Image Transformation

Image Transformations

Image transformations change the domain (pixel coordinates) rather than the range (pixel intensities). Transformations include translation, rotation, scaling, affine warps, and projective warps. See the detailed notes in the companion section for mathematical foundations, homogeneous coordinates, and code demos.

Image Morphing

Image morphing combines warping (geometric transformation) with cross-dissolving (intensity blending) to create smooth transitions between two images. Key steps:

  • Define corresponding feature points/lines in source and target images

  • Compute intermediate warps for each frame

  • Cross-dissolve pixel intensities at each intermediate step

Panorama

Panorama stitching aligns and blends multiple overlapping images into a single wide field-of-view composite:

  • Detect and match features across image pairs

  • Estimate homography (projective transformation) between images

  • Warp images into a common coordinate frame

  • Blend seams to produce the final panorama

High Dynamic Range (HDR)

HDR imaging captures and merges multiple exposures of the same scene to recover the full range of irradiance values:

  • Capture bracketed exposures (short → long)

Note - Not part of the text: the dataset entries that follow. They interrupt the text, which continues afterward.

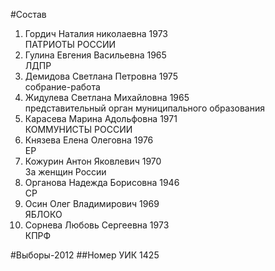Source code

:#Состав
1. Гордич Наталия николаевна 1973   
    ПАТРИОТЫ РОССИИ
2. Гулина Евгения Васильевна 1965   
    ЛДПР
3. Демидова Светлана Петровна 1975   
    собрание-работа
4. Жидулева Светлана Михайловна 1965   
    представительный орган муниципального образования
5. Карасева Марина Адольфовна 1971   
    КОММУНИСТЫ РОССИИ
6. Князева Елена Олеговна 1976   
    ЕР
7. Кожурин Антон Яковлевич 1970   
    За женщин России
8. Органова Надежда Борисовна 1946   
    СР
9. Осин Олег Владимирович 1969   
    ЯБЛОКО
10. Сорнева Любовь Сергеевна 1973   
    КПРФ

#Выборы-2012
##Номер УИК
1425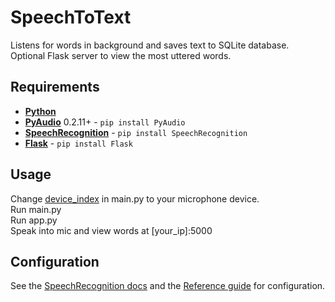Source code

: # SpeechToText

Listens for words in background and saves text to SQLite database.  
Optional Flask server to view the most uttered words.

## Requirements

 - [**Python**](https://www.python.org/downloads/)
 - **[PyAudio](http://people.csail.mit.edu/hubert/pyaudio/)** 0.2.11+ - `pip install PyAudio`
 - **[SpeechRecognition](https://github.com/Uberi/speech_recognition#readme)** - `pip install SpeechRecognition`
 - **[Flask](https://palletsprojects.com/p/flask/)** - `pip install Flask`

## Usage
Change [device_index](https://pypi.org/project/SpeechRecognition/1.0.0/#microphone-device-index-none) in main.py to your microphone device.  
Run main.py  
Run app.py  
Speak into mic and view words at [your_ip]:5000

## Configuration
See the [SpeechRecognition docs](https://github.com/Uberi/speech_recognition#readme) and the [Reference guide](https://pypi.org/project/SpeechRecognition/1.0.0/#reference) for configuration.
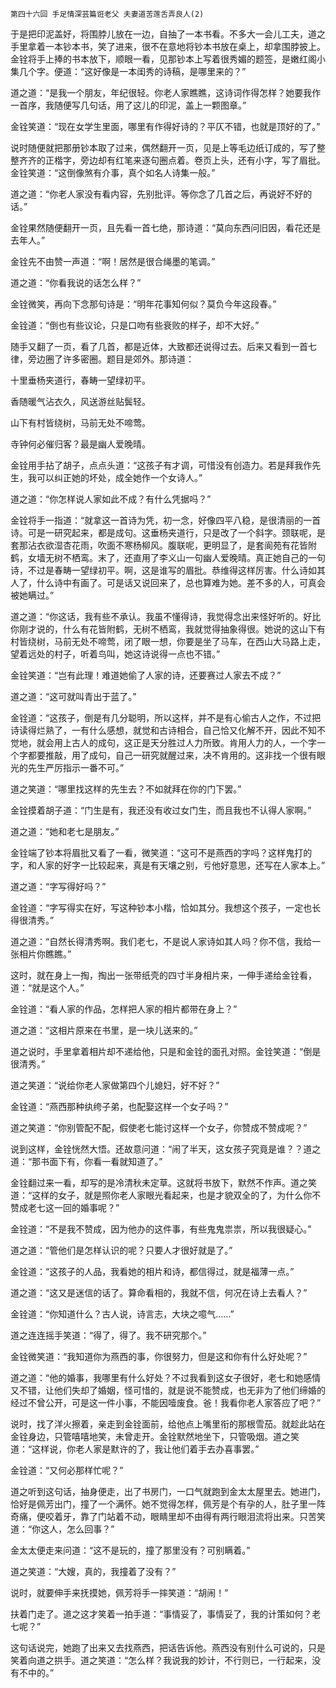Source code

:     第四十六回 手足情深芸篇诳老父 夫妻道苦莲舌弄良人(2) 

   于是把印泥盖好，将围脖儿放在一边，自抽了一本书看。不多大一会儿工夫，道之手里拿着一本钞本书，笑了进来，很不在意地将钞本书放在桌上，却拿围脖披上。金铨将手上捧的书本放下，顺眼一看，见那钞本上写着很秀媚的题签，是嫩红阁小集几个字。便道：“这好像是一本闺秀的诗稿，是哪里来的？”

   道之道：“是我一个朋友，年纪很轻。你老人家瞧瞧，这诗词作得怎样？她要我作一首序，我随便写几句话，用了这儿的印泥，盖上一颗图章。”

   金铨笑道：“现在女学生里面，哪里有作得好诗的？平仄不错，也就是顶好的了。”

   说时随便就把那册钞本取了过来，偶然翻开一页，见是上等毛边纸订成的，写了整整齐齐的正楷字，旁边却有红笔来逐句圈点着。卷页上头，还有小字，写了眉批。金铨笑道：“这倒像煞有介事，真个如名人诗集一般。”

   道之道：“你老人家没有看内容，先别批评。等你念了几首之后，再说好不好的话。”

   金铨果然随便翻开一页，且先看一首七绝，那诗道：“莫向东西问旧因，看花还是去年人。”

   金铨先不由赞一声道：“啊！居然是很合绳墨的笔调。”

   道之道：“你看我说的话怎么样？”

   金铨微笑，再向下念那句诗是：“明年花事知何似？莫负今年这段春。”

   金铨道：“倒也有些议论，只是口吻有些衰败的样子，却不大好。”

   随手又翻了一页，看了几首，都是近体，大致都还说得过去。后来又看到一首七律，旁边圈了许多密圈。题目是郊外。那诗道：

   十里垂杨夹道行，春畴一望绿初平。

   香随暖气沾衣久，风送游丝贴鬓轻。

   山下有村皆绕树，马前无处不啼莺。

   寺钟何必催归客？最是幽人爱晚晴。

   金铨用手拈了胡子，点点头道：“这孩子有才调，可惜没有创造力。若是拜我作先生，我可以纠正她的坏处，成全她作一个女诗人。”

   道之道：“你怎样说人家如此不成？有什么凭据吗？”

   金铨将手一指道：“就拿这一首诗为凭，初一念，好像四平八稳，是很清丽的一首诗。可是一研究起来，都是成句。这垂杨夹道行，只是改了一个斜字。颈联呢，是套那沾衣欲湿杏花雨，吹面不寒杨柳风。腹联呢，更明显了，是套阆苑有花皆附鹤，女墙无树不栖鸾。末了，还直用了李义山一句幽人爱晚晴。真正她自己的一句诗，不过是春畴一望绿初平。啊，这是谁写的眉批。恭维得这样厉害。什么诗如其人了，什么诗中有画了。可是话又说回来了，总也算难为她。差不多的人，可真会被她瞒过。”

   道之道：“你这话，我有些不承认。我虽不懂得诗，我觉得念出来怪好听的。好比你刚才说的，什么有花皆附鹤，无树不栖鸾，我就觉得抽象得很。她说的这山下有村皆绕树，马前无处不啼莺，闭了眼一想，你要是坐了马车，在西山大马路上走，望着远处的村子，听着鸟叫，她这诗说得一点也不错。”

   金铨笑道：“岂有此理！难道她偷了人家的诗，还要赛过人家去不成？”

   道之道：“这可就叫青出于蓝了。”

   金铨道：“这孩子，倒是有几分聪明，所以这样，并不是有心偷古人之作，不过把诗读得烂熟了，一有什么感想，就觉和古诗相合，自己恰又化解不开，因此不知不觉地，就会用上古人的成句，这正是天分胜过人力所致。肯用人力的人，一个字一个字都要推敲，用了成句，自己一研究就醒过来，决不肯用的。这非找一个很有眼光的先生严厉指示一番不可。”

   道之笑道：“哪里找这样的先生去？不如就拜在你的门下罢。”

   金铨摸着胡子道：“门生是有，我还没有收过女门生，而且我也不认得人家啊。”

   道之道：“她和老七是朋友。”

   金铨端了钞本将眉批又看了一看，微笑道：“这可不是燕西的字吗？这样鬼打的字，和人家的好字一比较起来，真是有天壤之别，亏他好意思，还写在人家本上。”

   道之道：“字写得好吗？”

   金铨道：“字写得实在好，写这种钞本小楷，恰如其分。我想这个孩子，一定也长得很清秀。”

   道之道：“自然长得清秀啊。我们老七，不是说人家诗如其人吗？你不信，我给一张相片你瞧瞧。”

   这时，就在身上一掏，掏出一张带纸壳的四寸半身相片来，一伸手递给金铨看，道：“就是这个人。”

   金铨道：“看人家的作品，怎样把人家的相片都带在身上？”

   道之道：“这相片原来在书里，是一块儿送来的。”

   道之说时，手里拿着相片却不递给他，只是和金铨的面孔对照。金铨笑道：“倒是很清秀。”

   道之笑道：“说给你老人家做第四个儿媳妇，好不好？”

   金铨道：“燕西那种纨绔子弟，也配娶这样一个女子吗？”

   道之笑道：“你别管配不配，假使老七能讨这样一个女子，你赞成不赞成呢？”

   说到这样，金铨恍然大悟。还故意问道：“闹了半天，这女孩子究竟是谁？？道之道：“那书面下有，你看一看就知道了。”

   金铨翻过来一看，却写的是冷清秋未定草。这就将书放下，默然不作声。道之笑道：“这样的女子，就是照你老人家眼光看起来，也是才貌双全的了，为什么你不赞成老七这一回的婚事呢？”

   金铨道：“不是我不赞成，因为他办的这件事，有些鬼鬼祟祟，所以我很疑心。”

   道之道：“管他们是怎样认识的呢？只要人才很好就是了。”

   金铨道：“这孩子的人品，我看她的相片和诗，都信得过，就是福薄一点。”

   道之道：“这又是迷信的话了。算命看相的，我就不信，何况在诗上去看人？”

   金铨道：“你知道什么？古人说，诗言志，大块之噫气……”

   道之连连摇手笑道：“得了，得了。我不研究那个。”

   金铨微笑道：“我知道你为燕西的事，你很努力，但是这和你有什么好处呢？”

   道之道：“他的婚事，我哪里有什么好处？不过我看到这女子很好，老七和她感情又不错，让他们失却了婚姻，怪可惜的，就是说不能赞成，也无非为了他们缔婚的经过不曾公开，可是这一件小事，不能因噎废食。爸！我看你老人家答应了吧？”

   说时，找了洋火擦着，亲走到金铨面前，给他点上嘴里衔的那根雪茄。就趁此站在金铨身边，只管嘻嘻地笑，未曾走开。金铨默然地坐下，只管吸烟。道之笑道：“这样说，你老人家是默许的了，我让他们着手去办喜事罢。”

   金铨道：“又何必那样忙呢？”

   道之听到这句话，抽身便走，出了书房门，一口气就跑到金太太屋里去。她进门，恰好是佩芳出门，撞了一个满怀。她不觉得怎样，佩芳是个有孕的人，肚子里一阵奇痛，便咬着牙，靠了门站着不动，眼睛里却不由得有两行眼泪流将出来。只苦笑道：“你这人，怎么回事？”

   金太太便走来问道：“这不是玩的，撞了那里没有？可别瞒着。”

   道之笑道：“大嫂，真的，我撞着了没有？”

   说时，就要伸手来抚摸她，佩芳将手一摔笑道：“胡闹！”

   扶着门走了。道之这才笑着一拍手道：“事情妥了，事情妥了，我的计策如何？老七呢？”

   这句话说完，她跑了出来又去找燕西，把话告诉他。燕西没有别什么可说的，只是笑着向道之拱手。道之笑道：“怎么样？我说我的妙计，不行则已，一行起来，没有不中的。”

  • Estimate camera response curve

  • Reconstruct radiance map

  • Apply tone mapping to display on standard monitors

Stereo

Stereo vision uses two images from slightly different viewpoints to estimate depth:

  • Find corresponding points between left and right images

  • Compute disparity (pixel offset) — inversely proportional to depth

  • Generate a depth map from disparity values

Photosynth

Photosynth (Microsoft) reconstructs 3D scenes from large collections of unstructured photographs using structure-from-motion techniques.

Extrinsic Camera Parameters

Extrinsic parameters describe the camera’s position and orientation in world coordinates:

  • Rotation matrix R (3×3): camera orientation

  • Translation vector t (3×1): camera position

  • Combined as a 3×4 matrix [R | t]

Intrinsic Camera Parameters

Intrinsic parameters describe the camera’s internal geometry:

  • Focal length (fx, fy)

  • Principal point (cx, cy) — where optical axis meets image plane

  • Skew coefficient

  • Encoded in the 3×3 camera matrix K

Camera Calibration

Camera calibration recovers intrinsic and extrinsic parameters from images of known calibration targets (e.g., checkerboard patterns) using techniques like Zhang’s method.